Ahora bien, si es la elección en el amor aquello que más nos cuenta acerca de nosotros mismos, ¿qué pasa cuando rompemos? ¿Nos hemos equivocado de amor? ¿Creímos que el otro era de una manera y no lo era? ¿Ha cambiado? Según Ortega, no nos equivocamos de pareja tan a menudo:
«La equivocación, en la mayor parte de los presuntos casos, no existe: la persona es lo que pareció desde luego, sólo que después se sufren las consecuencias de ese modo de ser, y a esto es a lo que llamamos nuestra equivocación.»
Apliquémoslo a un caso práctico: A está amando a B, entre otros muchos atributos, por su espontaneidad y capacidad para cambiar de planes. Es una cosa que admira de B, A no sería capaz de reaccionar tan rápidamente y de dar giros vitales de 180 grados. En un momento dado, uno de los cambios de planes de B deja de lado a A. ¿Se ha equivocado? ¿Es que B haya cambiado radicalmente? No, espontaneo ya era desde un inicio y era una de las razones por las que A le admiraba.

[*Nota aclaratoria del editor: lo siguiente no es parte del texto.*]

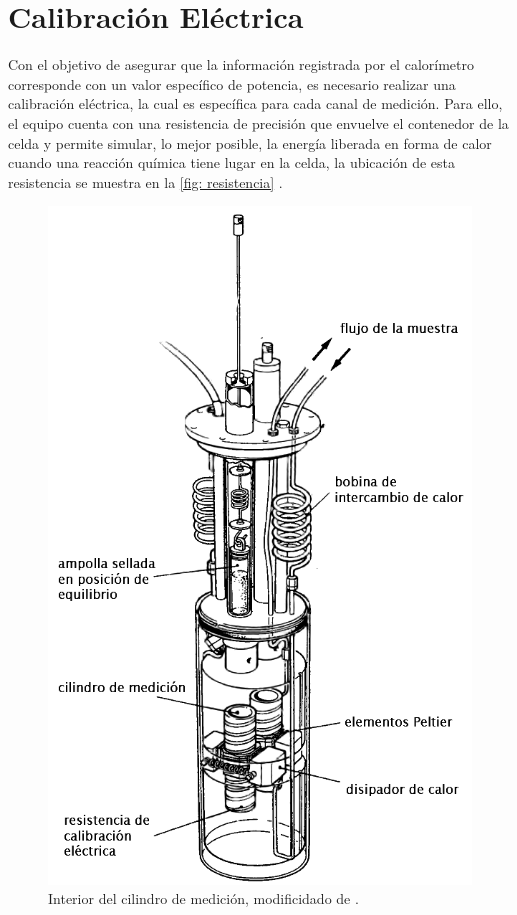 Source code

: 
%




\chapter{Calibración Eléctrica}
	Con el objetivo de asegurar que la información registrada por el calorímetro corresponde con un valor específico de potencia, es necesario realizar una calibración eléctrica, la cual es específica para cada canal de medición. Para ello, el equipo cuenta con una resistencia de precisión que envuelve el contenedor de la celda y permite simular, lo mejor posible, la energía liberada en forma de calor cuando una reacción química tiene lugar en la celda, la ubicación de esta resistencia se muestra en la \autoref{fig: resistencia} \cite{Suurkuusk}. 
	\begin{figure}[h]
		\centering
		\includegraphics[width=0.45\linewidth]{Figures/resistencia}
		\caption{Interior del cilindro de medición, modificidado de \cite{Suurkuusk}.}
		\label{fig: resistencia}
	\end{figure}
	
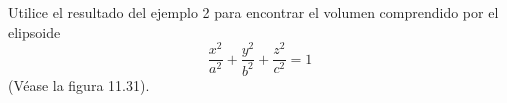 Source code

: \item Utilice el resultado del ejemplo 2 para encontrar el volumen comprendido por el elipsoide
    \[ \frac{x^2}{a^2} + \frac{y^2}{b^2} + \frac{z^2}{c^2} = 1 \]
    (Véase la figura 11.31).
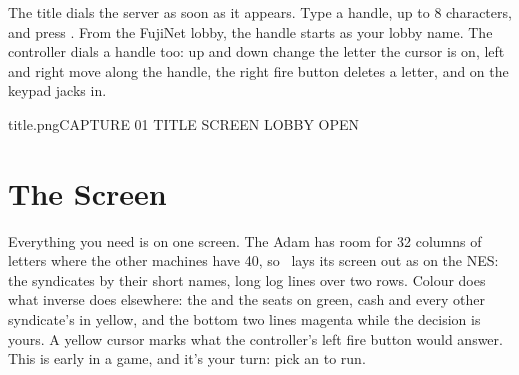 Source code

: \documentclass[12pt,letterpaper]{article}
\begin{document}
The title dials the server as soon as it appears. Type a handle, up to 8 characters, and press . From
the FujiNet lobby, the handle starts as your lobby name. The controller dials a handle too: up and down change the
letter the cursor is on, left and right move along the handle, the right fire button deletes a letter, and
\key{\#} on the keypad jacks in.

\begin{capture}{title.png}{CAPTURE 01 \quad TITLE SCREEN \quad LOBBY OPEN}
\end{capture}

\begin{legend}
\end{legend}

\renewcommand{\secstatus}{32 COLUMNS \quad // \quad COLOUR \quad // \quad THE CURSOR}
\chapter{The Screen}
\begin{sloppypar}
Everything you need is on one screen. The Adam has room for 32 columns of letters where the other machines have
40, so \game\ lays its screen out as on the NES: the syndicates by their short names, long log lines over two
rows. Colour does what inverse does elsewhere: the  and the seats on green, cash and every other
syndicate's  in yellow, and the bottom two lines magenta while the decision is yours. A yellow cursor marks
what the controller's left fire button would answer. This is early in a game, and it's your turn: pick an
 to run.
\end{sloppypar}
\end{document}
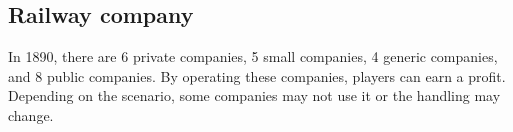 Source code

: \documentclass{article}
\begin{document}
\begin{CJK}{UTF8}{min}












\section{Railway company}
In 1890, there are 6 private companies, 5 small companies, 4 generic
companies, and 8 public companies. By operating these companies,
players can earn a profit. Depending on the scenario, some companies
may not use it or the handling may change.


\end{CJK}
\end{document}
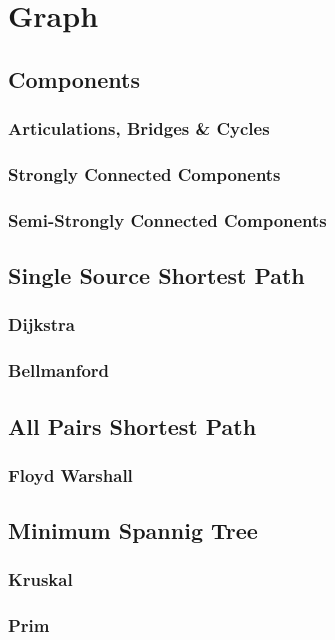 \documentclass[10pt,a4paper]{report}
\begin{document}
\chapter{Graph}
	
	\section{Components}
		\subsection{Articulations, Bridges \& Cycles}
		\subsection{Strongly Connected Components}
		\subsection{Semi-Strongly Connected Components}
	
	\section{Single Source Shortest Path}
		\subsection{Dijkstra}
		\subsection{Bellmanford}
		
	\section{All Pairs Shortest Path}
		\subsection{Floyd Warshall}
		
	\section{Minimum Spannig Tree}
		\subsection{Kruskal}
		\subsection{Prim}
		
\end{document}
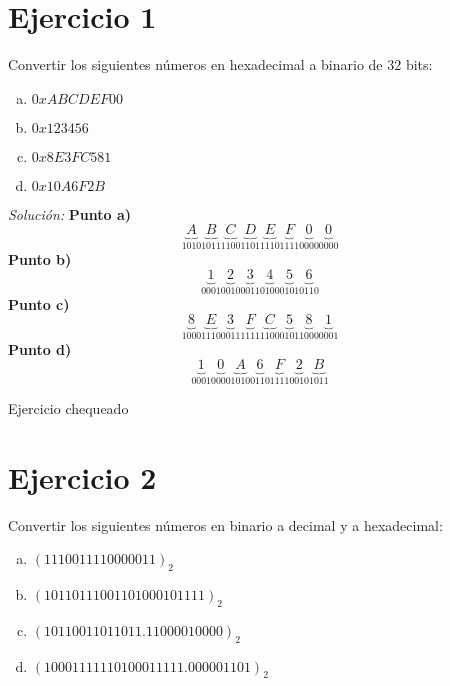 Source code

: \documentclass{article}
\newenvironment{solution}
    {\textit{Solución:}}
    {}
\begin{document}
\section*{Ejercicio 1}
Convertir los siguientes números en hexadecimal a binario de $32$ bits:
\begin{enumerate}[a)]
    \item $0xABCDEF00$
    \item $0x123456$
    \item $0x8E3FC581$
    \item $0x10A6F2B$
\end{enumerate}

\begin{solution}
\textbf{Punto a)}
\begin{equation*}
    \underbrace{A}_{1010}\underbrace{B}_{1011}\underbrace{C}_{1100}\underbrace{D}_{1101}\underbrace{E}_{1110}\underbrace{F}_{1111}\underbrace{0}_{0000}\underbrace{0}_{0000}
\end{equation*}
\textbf{Punto b)}
\begin{equation*}
    \underbrace{1}_{0001}\underbrace{2}_{0010}\underbrace{3}_{0011}\underbrace{4}_{0100}\underbrace{5}_{0101}\underbrace{6}_{0110}
\end{equation*}
\textbf{Punto c)}
\begin{equation*}
    \underbrace{8}_{1000}\underbrace{E}_{1110}\underbrace{3}_{0011}\underbrace{F}_{1111}\underbrace{C}_{1100}\underbrace{5}_{0101}\underbrace{8}_{1000}\underbrace{1}_{0001}
\end{equation*}
\textbf{Punto d)}
\begin{equation*}
    \underbrace{1}_{0001}\underbrace{0}_{0000}\underbrace{A}_{1010}\underbrace{6}_{0110}\underbrace{F}_{1111}\underbrace{2}_{0010}\underbrace{B}_{1011}
\end{equation*}
\end{solution}

{\color{green} Ejercicio chequeado}

\section*{Ejercicio 2}
Convertir los siguientes números en binario a decimal y a hexadecimal:
\begin{enumerate}[a)]
    \item $(1110011110000011)_2$
    \item $(10110111001101000101111)_2$
    \item $(10110011011011.11000010000)_2$
    \item $(10001111110100011111.000001101)_2$
\end{enumerate}
\end{document}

No existe una equivocación, simplemente es que hay veces que, aquello que más amamos, se nos vuelve en contra. Posiblemente este, el de comprendernos analizando nuestro amor, es el más fácilmente comprobable de los postulados orteguianos, basta con preguntarnos: ¿qué dice de mí mi elección amorosa?
Una cartografía necesaria
Como nos decía José Ortega y Gasset al inicio de este artículo, no existe asunto tan poco explorado como el amor. Desde luego que la literatura, el cine, la música o la pintura han tratado de tender redes para atraparlo, pero siempre se trata de una construcción más que de una definición. El Eros mantiene su victoria en la carrera contra el logos. Es cierto que resulta complicado encontrar textos teóricos que traten de comprender sus rasgos y complejidades, por eso resulta tan valioso el testimonio de Ortega, porque no tantos se han atrevido.
De él, pudiendo no estar de acuerdo, nos llevamos la idea del amor como una eterna fluencia sentimental, una fuerza centrífuga y una pura actividad. Descubrimos la fina frontera entre amor y odio, la convivencia simbólica que nos hace estar ligados sin importar la distancia y, además, podremos conocernos si sabemos analizar qué dice el amor de nosotros mismos. Sin duda alguna, resulta provechoso pasar un tiempo leyendo a Ortega y buscando comprobar sus teorías empleándonos a nosotros mismos como conejitos de indias. Al fin y al cabo, ¿qué merece más la pena que aprender el amor?